Your answer must be an exact copy of the lines below, from the first through the one with "Micro-Surgery | 2320 |", with no pictures.

··· Recorded information ···

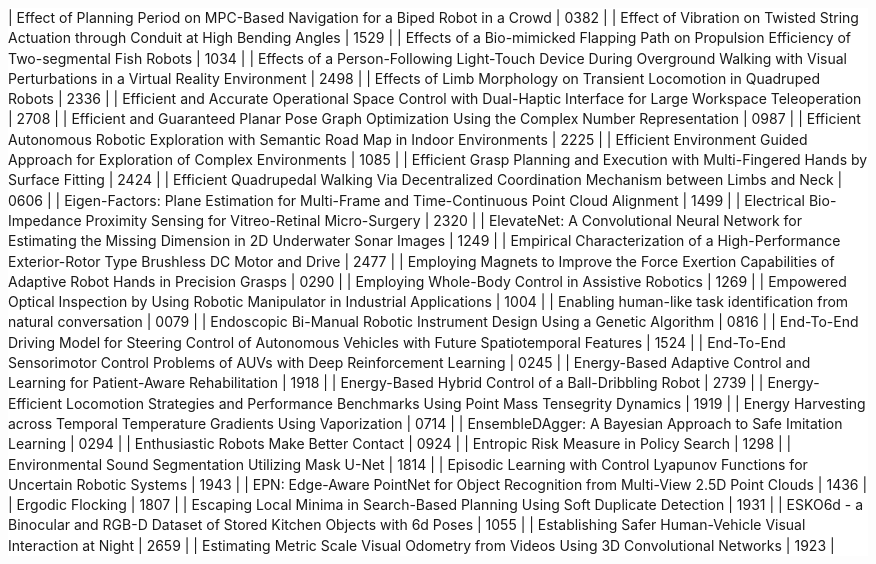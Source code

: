| Effect of Planning Period on MPC-Based Navigation for a Biped Robot in a Crowd | 0382 | 
| Effect of Vibration on Twisted String Actuation through Conduit at High Bending Angles | 1529 | 
| Effects of a Bio-mimicked Flapping Path on Propulsion Efficiency of Two-segmental Fish Robots | 1034 | 
| Effects of a Person-Following Light-Touch Device During Overground Walking with Visual Perturbations in a Virtual Reality Environment | 2498 | 
| Effects of Limb Morphology on Transient Locomotion in Quadruped Robots | 2336 | 
| Efficient and Accurate Operational Space Control with Dual-Haptic Interface for Large Workspace Teleoperation | 2708 | 
| Efficient and Guaranteed Planar Pose Graph Optimization Using the Complex Number Representation | 0987 | 
| Efficient Autonomous Robotic Exploration with Semantic Road Map in Indoor Environments | 2225 | 
| Efficient Environment Guided Approach for Exploration of Complex Environments | 1085 | 
| Efficient Grasp Planning and Execution with Multi-Fingered Hands by Surface Fitting | 2424 | 
| Efficient Quadrupedal Walking Via Decentralized Coordination Mechanism between Limbs and Neck | 0606 | 
| Eigen-Factors: Plane Estimation for Multi-Frame and Time-Continuous Point Cloud Alignment | 1499 | 
| Electrical Bio-Impedance Proximity Sensing for Vitreo-Retinal Micro-Surgery | 2320 | 
| ElevateNet: A Convolutional Neural Network for Estimating the Missing Dimension in 2D Underwater Sonar Images | 1249 | 
| Empirical Characterization of a High-Performance Exterior-Rotor Type Brushless DC Motor and Drive | 2477 | 
| Employing Magnets to Improve the Force Exertion Capabilities of Adaptive Robot Hands in Precision Grasps | 0290 | 
| Employing Whole-Body Control in Assistive Robotics |  1269 | 
| Empowered Optical Inspection by Using Robotic Manipulator in Industrial Applications | 1004 | 
| Enabling human-like task identification from natural conversation | 0079 | 
| Endoscopic Bi-Manual Robotic Instrument Design Using a Genetic Algorithm | 0816 | 
| End-To-End Driving Model for Steering Control of Autonomous Vehicles with Future Spatiotemporal Features | 1524 | 
| End-To-End Sensorimotor Control Problems of AUVs with Deep Reinforcement Learning | 0245 | 
| Energy-Based Adaptive Control and Learning for Patient-Aware Rehabilitation | 1918 | 
| Energy-Based Hybrid Control of a Ball-Dribbling Robot |  2739 | 
| Energy-Efficient Locomotion Strategies and Performance Benchmarks Using Point Mass Tensegrity Dynamics | 1919 | 
| Energy Harvesting across Temporal Temperature Gradients Using Vaporization |  0714 | 
| EnsembleDAgger: A Bayesian Approach to Safe Imitation Learning | 0294 | 
| Enthusiastic Robots Make Better Contact | 0924 | 
| Entropic Risk Measure in Policy Search | 1298 | 
| Environmental Sound Segmentation Utilizing Mask U-Net | 1814 | 
| Episodic Learning with Control Lyapunov Functions for Uncertain Robotic Systems | 1943 | 
| EPN: Edge-Aware PointNet for Object Recognition from Multi-View 2.5D Point Clouds | 1436 | 
| Ergodic Flocking | 1807 | 
| Escaping Local Minima in Search-Based Planning Using Soft Duplicate Detection | 1931 | 
| ESKO6d - a Binocular and RGB-D Dataset of Stored Kitchen Objects with 6d Poses | 1055 | 
| Establishing Safer Human-Vehicle Visual Interaction at Night | 2659 | 
| Estimating Metric Scale Visual Odometry from Videos Using 3D Convolutional Networks | 1923 | 
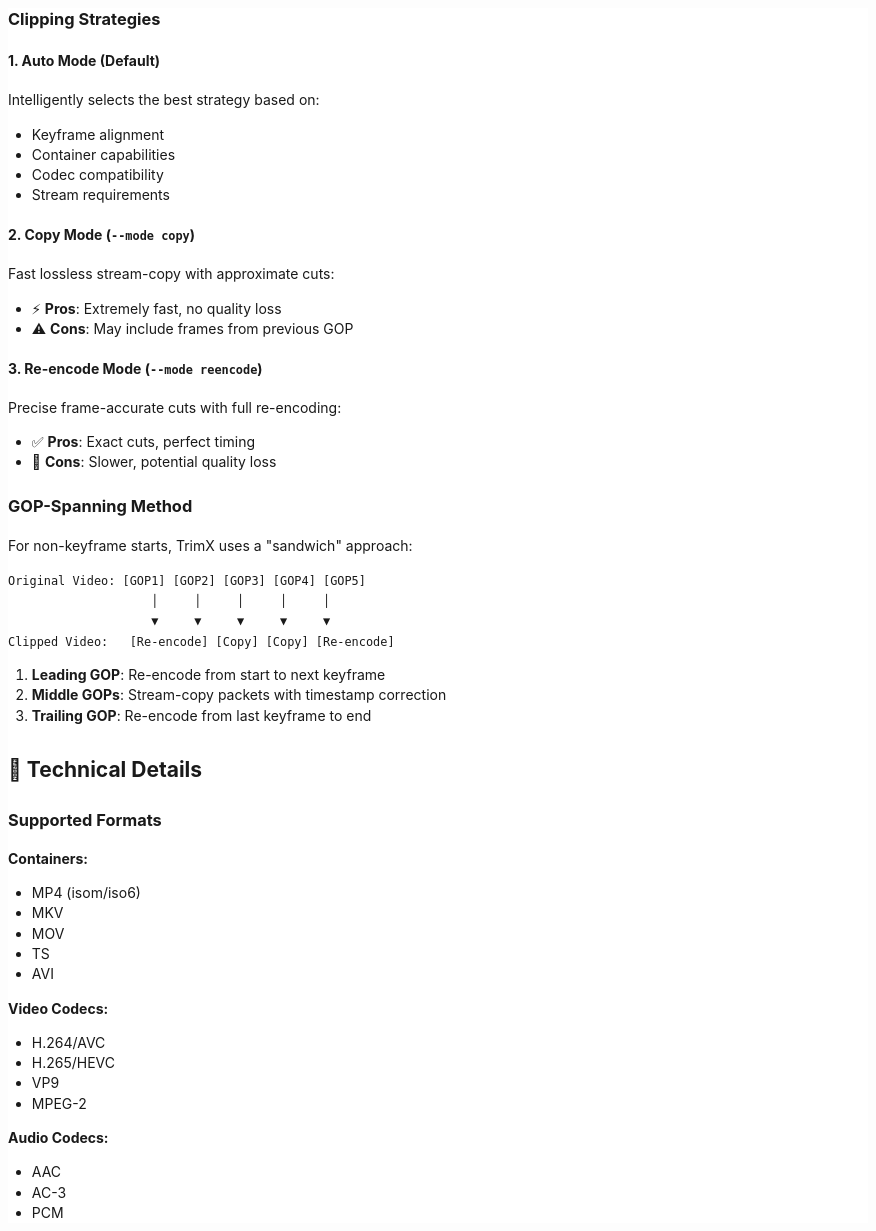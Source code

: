 ### Clipping Strategies

#### 1. Auto Mode (Default)
Intelligently selects the best strategy based on:
- Keyframe alignment
- Container capabilities
- Codec compatibility
- Stream requirements

#### 2. Copy Mode (`--mode copy`)
Fast lossless stream-copy with approximate cuts:
- ⚡ **Pros**: Extremely fast, no quality loss
- ⚠️ **Cons**: May include frames from previous GOP

#### 3. Re-encode Mode (`--mode reencode`)
Precise frame-accurate cuts with full re-encoding:
- ✅ **Pros**: Exact cuts, perfect timing
- 🐌 **Cons**: Slower, potential quality loss

### GOP-Spanning Method

For non-keyframe starts, TrimX uses a "sandwich" approach:

```
Original Video: [GOP1] [GOP2] [GOP3] [GOP4] [GOP5]
                    │     │     │     │     │
                    ▼     ▼     ▼     ▼     ▼
Clipped Video:   [Re-encode] [Copy] [Copy] [Re-encode]
```

1. **Leading GOP**: Re-encode from start to next keyframe
2. **Middle GOPs**: Stream-copy packets with timestamp correction
3. **Trailing GOP**: Re-encode from last keyframe to end

## 🔧 Technical Details

### Supported Formats

**Containers:**
- MP4 (isom/iso6)
- MKV
- MOV
- TS
- AVI

**Video Codecs:**
- H.264/AVC
- H.265/HEVC
- VP9
- MPEG-2

**Audio Codecs:**
- AAC
- AC-3
- PCM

···

> _Reply_
Source code

:| Effect of Planning Period on MPC-Based Navigation for a Biped Robot in a Crowd | 0382 | 
| Effect of Vibration on Twisted String Actuation through Conduit at High Bending Angles | 1529 | 
| Effects of a Bio-mimicked Flapping Path on Propulsion Efficiency of Two-segmental Fish Robots | 1034 | 
| Effects of a Person-Following Light-Touch Device During Overground Walking with Visual Perturbations in a Virtual Reality Environment | 2498 | 
| Effects of Limb Morphology on Transient Locomotion in Quadruped Robots | 2336 | 
| Efficient and Accurate Operational Space Control with Dual-Haptic Interface for Large Workspace Teleoperation | 2708 | 
| Efficient and Guaranteed Planar Pose Graph Optimization Using the Complex Number Representation | 0987 | 
| Efficient Autonomous Robotic Exploration with Semantic Road Map in Indoor Environments | 2225 | 
| Efficient Environment Guided Approach for Exploration of Complex Environments | 1085 | 
| Efficient Grasp Planning and Execution with Multi-Fingered Hands by Surface Fitting | 2424 | 
| Efficient Quadrupedal Walking Via Decentralized Coordination Mechanism between Limbs and Neck | 0606 | 
| Eigen-Factors: Plane Estimation for Multi-Frame and Time-Continuous Point Cloud Alignment | 1499 | 
| Electrical Bio-Impedance Proximity Sensing for Vitreo-Retinal Micro-Surgery | 2320 | 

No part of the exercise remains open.